Mr Rosenblatt handed over a set of 12 volumes to the Lord Mayor of Dublin, Críona Ní Dhálaigh, at a ceremony on Tuesday.
"This marks a first for Ireland and a first in the world where the archival history of a country's ethnic minority over the last 300 years has been made freely accessible," Mr Rosenblatt said.
"So for anyone with Irish Jewish ancestry - and there are thousands worldwide - a wealth of information awaits."
Mr Rosenblatt heads the Irish Jewish Genealogical Society, a division of Dublin's Irish Jewish Museum. The project stemmed from his efforts to trace his own roots.
"I was researching my family tree and I discovered that my grandmother wasn't my grandmother at all [they were not even related].
"And I also found records about the Jewish community that others would not know existed. It's became a compulsive hobby.
"Over the past 20 years, Jewish communities around the world have become increasingly interested in their European ancestry, with many visiting the lands once inhabited by thriving communities which had existed for many centuries.
"Although the Jewish presence in Great Britain is well documented and, therefore, largely accessible to researchers around the world, Ireland is a totally different story. It is only now being revealed in detail."
He considered "this enormous collection, spanning approximately three centuries and containing details of over 52,000 individual records, as not only an enduring testament to my community and our ancestors. It is more an archival memorial to their important contribution to our much loved adopted homeland."

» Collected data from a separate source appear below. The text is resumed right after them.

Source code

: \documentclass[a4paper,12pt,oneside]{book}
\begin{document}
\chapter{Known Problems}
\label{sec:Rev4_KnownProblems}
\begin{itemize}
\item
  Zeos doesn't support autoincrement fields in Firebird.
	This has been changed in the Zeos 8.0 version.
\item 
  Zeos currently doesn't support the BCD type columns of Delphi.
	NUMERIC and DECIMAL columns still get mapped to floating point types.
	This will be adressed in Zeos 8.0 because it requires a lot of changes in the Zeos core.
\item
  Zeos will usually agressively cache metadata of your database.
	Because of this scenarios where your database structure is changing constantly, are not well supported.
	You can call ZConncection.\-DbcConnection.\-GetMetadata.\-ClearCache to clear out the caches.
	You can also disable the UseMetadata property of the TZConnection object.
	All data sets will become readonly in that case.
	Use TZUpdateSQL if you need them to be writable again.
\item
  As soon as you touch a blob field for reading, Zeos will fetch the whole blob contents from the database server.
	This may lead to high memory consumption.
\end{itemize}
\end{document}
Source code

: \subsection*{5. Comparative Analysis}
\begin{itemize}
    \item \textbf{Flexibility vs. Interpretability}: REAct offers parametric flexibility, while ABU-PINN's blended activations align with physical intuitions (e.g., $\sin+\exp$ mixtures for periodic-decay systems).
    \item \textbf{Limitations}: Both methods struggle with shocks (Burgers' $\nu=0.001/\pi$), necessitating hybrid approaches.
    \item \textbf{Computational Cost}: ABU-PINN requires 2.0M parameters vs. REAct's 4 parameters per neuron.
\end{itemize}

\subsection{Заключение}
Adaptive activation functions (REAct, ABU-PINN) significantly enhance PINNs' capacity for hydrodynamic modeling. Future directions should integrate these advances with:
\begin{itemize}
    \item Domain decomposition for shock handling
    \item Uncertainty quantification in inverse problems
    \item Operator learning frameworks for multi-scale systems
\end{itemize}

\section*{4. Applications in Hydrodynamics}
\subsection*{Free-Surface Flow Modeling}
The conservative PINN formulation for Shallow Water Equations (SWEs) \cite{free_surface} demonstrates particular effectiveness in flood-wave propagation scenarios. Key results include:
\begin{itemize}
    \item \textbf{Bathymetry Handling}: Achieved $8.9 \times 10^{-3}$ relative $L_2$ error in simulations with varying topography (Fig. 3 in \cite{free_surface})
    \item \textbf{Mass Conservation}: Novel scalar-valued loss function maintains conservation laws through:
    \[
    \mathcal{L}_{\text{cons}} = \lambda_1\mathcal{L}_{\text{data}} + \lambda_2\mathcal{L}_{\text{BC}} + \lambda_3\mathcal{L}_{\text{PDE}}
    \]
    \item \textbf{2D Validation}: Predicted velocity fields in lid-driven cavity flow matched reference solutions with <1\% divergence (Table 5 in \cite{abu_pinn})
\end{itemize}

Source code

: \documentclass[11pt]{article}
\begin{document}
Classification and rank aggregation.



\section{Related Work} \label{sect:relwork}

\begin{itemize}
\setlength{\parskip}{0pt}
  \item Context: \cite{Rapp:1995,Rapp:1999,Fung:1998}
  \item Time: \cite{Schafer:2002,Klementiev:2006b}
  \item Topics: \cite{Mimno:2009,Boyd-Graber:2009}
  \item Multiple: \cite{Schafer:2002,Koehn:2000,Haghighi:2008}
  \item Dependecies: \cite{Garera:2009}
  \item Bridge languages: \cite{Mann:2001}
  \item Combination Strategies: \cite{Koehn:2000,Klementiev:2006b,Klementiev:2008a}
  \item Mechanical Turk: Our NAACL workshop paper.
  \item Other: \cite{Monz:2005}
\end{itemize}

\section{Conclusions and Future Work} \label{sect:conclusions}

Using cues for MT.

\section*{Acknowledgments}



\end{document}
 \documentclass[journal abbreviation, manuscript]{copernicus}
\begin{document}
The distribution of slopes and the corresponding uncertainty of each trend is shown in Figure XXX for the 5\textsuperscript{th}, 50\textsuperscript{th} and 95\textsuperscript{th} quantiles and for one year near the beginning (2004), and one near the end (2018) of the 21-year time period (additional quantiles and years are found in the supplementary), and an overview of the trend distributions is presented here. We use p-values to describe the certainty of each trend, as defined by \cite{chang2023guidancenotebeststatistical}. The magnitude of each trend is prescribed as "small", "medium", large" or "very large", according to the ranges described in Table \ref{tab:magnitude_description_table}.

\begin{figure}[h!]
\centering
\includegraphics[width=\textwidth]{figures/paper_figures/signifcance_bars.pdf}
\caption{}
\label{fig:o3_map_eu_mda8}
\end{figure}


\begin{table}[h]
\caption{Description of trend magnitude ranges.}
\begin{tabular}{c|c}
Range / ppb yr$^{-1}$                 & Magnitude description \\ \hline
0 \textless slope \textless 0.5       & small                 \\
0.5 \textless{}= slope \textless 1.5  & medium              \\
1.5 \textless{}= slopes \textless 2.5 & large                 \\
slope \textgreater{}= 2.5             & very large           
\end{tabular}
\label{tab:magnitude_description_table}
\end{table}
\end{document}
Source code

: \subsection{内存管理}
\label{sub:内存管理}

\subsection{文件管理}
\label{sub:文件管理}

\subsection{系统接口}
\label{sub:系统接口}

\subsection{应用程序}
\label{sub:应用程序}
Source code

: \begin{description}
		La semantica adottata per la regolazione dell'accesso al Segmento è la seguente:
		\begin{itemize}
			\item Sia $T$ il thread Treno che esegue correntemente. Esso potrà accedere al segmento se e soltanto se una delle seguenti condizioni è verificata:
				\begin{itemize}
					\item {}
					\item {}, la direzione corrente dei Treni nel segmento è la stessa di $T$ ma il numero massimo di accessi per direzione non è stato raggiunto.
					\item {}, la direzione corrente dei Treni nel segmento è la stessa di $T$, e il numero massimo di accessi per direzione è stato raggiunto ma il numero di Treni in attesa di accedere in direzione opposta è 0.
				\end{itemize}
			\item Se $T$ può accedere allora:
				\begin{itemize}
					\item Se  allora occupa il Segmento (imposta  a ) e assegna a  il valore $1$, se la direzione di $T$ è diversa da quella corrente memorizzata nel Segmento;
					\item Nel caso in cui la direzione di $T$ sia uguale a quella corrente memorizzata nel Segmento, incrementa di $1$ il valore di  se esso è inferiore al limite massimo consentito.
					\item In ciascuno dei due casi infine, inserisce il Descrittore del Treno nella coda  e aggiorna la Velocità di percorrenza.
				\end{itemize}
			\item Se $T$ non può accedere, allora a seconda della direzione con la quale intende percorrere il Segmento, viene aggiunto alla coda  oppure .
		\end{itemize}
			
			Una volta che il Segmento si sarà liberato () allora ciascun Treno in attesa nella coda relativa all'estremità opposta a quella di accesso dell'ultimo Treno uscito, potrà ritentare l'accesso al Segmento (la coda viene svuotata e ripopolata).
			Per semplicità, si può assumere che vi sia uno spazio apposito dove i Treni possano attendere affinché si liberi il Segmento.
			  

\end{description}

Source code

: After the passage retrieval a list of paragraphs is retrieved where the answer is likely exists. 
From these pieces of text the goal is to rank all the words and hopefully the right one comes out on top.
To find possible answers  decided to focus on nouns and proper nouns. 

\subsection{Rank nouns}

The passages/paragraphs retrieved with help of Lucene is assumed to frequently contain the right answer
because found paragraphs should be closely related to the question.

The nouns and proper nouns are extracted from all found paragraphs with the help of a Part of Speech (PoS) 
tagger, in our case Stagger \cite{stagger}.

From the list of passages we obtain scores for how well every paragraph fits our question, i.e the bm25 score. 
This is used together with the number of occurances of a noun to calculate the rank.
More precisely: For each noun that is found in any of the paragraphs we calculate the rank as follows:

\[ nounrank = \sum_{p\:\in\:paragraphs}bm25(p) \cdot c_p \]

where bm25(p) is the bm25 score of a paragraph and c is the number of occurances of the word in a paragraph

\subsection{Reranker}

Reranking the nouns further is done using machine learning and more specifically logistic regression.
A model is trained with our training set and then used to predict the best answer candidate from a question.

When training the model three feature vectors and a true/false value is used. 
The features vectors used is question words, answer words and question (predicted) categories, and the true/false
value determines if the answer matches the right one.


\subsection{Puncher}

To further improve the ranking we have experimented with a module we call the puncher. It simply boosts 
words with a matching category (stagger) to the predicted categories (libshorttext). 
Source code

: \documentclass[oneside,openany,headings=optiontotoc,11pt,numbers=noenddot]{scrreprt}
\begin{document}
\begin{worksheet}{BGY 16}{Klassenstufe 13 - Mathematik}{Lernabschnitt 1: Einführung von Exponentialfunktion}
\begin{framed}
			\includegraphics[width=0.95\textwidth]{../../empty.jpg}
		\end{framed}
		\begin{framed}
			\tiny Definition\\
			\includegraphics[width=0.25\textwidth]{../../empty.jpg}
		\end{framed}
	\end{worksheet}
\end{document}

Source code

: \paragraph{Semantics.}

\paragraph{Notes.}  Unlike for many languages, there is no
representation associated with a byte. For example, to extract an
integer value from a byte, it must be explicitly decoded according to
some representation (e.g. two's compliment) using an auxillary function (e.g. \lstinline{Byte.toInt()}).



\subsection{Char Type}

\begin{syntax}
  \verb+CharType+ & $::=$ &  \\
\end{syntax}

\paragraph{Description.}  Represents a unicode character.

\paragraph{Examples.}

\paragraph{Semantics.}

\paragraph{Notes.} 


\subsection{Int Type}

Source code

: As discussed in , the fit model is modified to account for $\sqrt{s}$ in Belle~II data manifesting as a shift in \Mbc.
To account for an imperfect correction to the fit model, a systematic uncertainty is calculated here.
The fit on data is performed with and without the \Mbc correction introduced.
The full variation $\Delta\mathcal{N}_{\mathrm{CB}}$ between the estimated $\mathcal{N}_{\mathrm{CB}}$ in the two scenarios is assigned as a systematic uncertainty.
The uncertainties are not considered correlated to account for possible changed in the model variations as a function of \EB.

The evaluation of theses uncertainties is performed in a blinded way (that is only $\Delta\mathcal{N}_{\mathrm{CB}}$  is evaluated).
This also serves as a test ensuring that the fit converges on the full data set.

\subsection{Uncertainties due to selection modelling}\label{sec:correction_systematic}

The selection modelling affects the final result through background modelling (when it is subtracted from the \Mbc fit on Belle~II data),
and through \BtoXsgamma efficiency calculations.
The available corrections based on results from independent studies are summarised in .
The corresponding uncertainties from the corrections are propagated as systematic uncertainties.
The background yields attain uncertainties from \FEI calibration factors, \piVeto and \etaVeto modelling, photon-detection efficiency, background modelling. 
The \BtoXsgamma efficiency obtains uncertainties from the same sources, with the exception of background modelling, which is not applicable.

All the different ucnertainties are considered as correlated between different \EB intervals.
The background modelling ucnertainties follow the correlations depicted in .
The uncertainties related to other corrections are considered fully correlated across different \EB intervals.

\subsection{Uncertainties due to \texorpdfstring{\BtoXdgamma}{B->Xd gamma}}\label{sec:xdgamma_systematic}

His records have been called upon by the team of the hit TV series Who Do You Think You Are? on both sides of the Atlantic.
Actress and author Rashida Jones, the daughter of composer Quincy Jones, learned about her Jewish ancestors. "Dervla Kirwan, the actress, found her Hebrew origins through the records."
But Mr Rosenblatt is still trying to complete his own family search. "I am looking for anyone doing work on Zarnow in Poland as I am trying to find [details about] my grandmother there."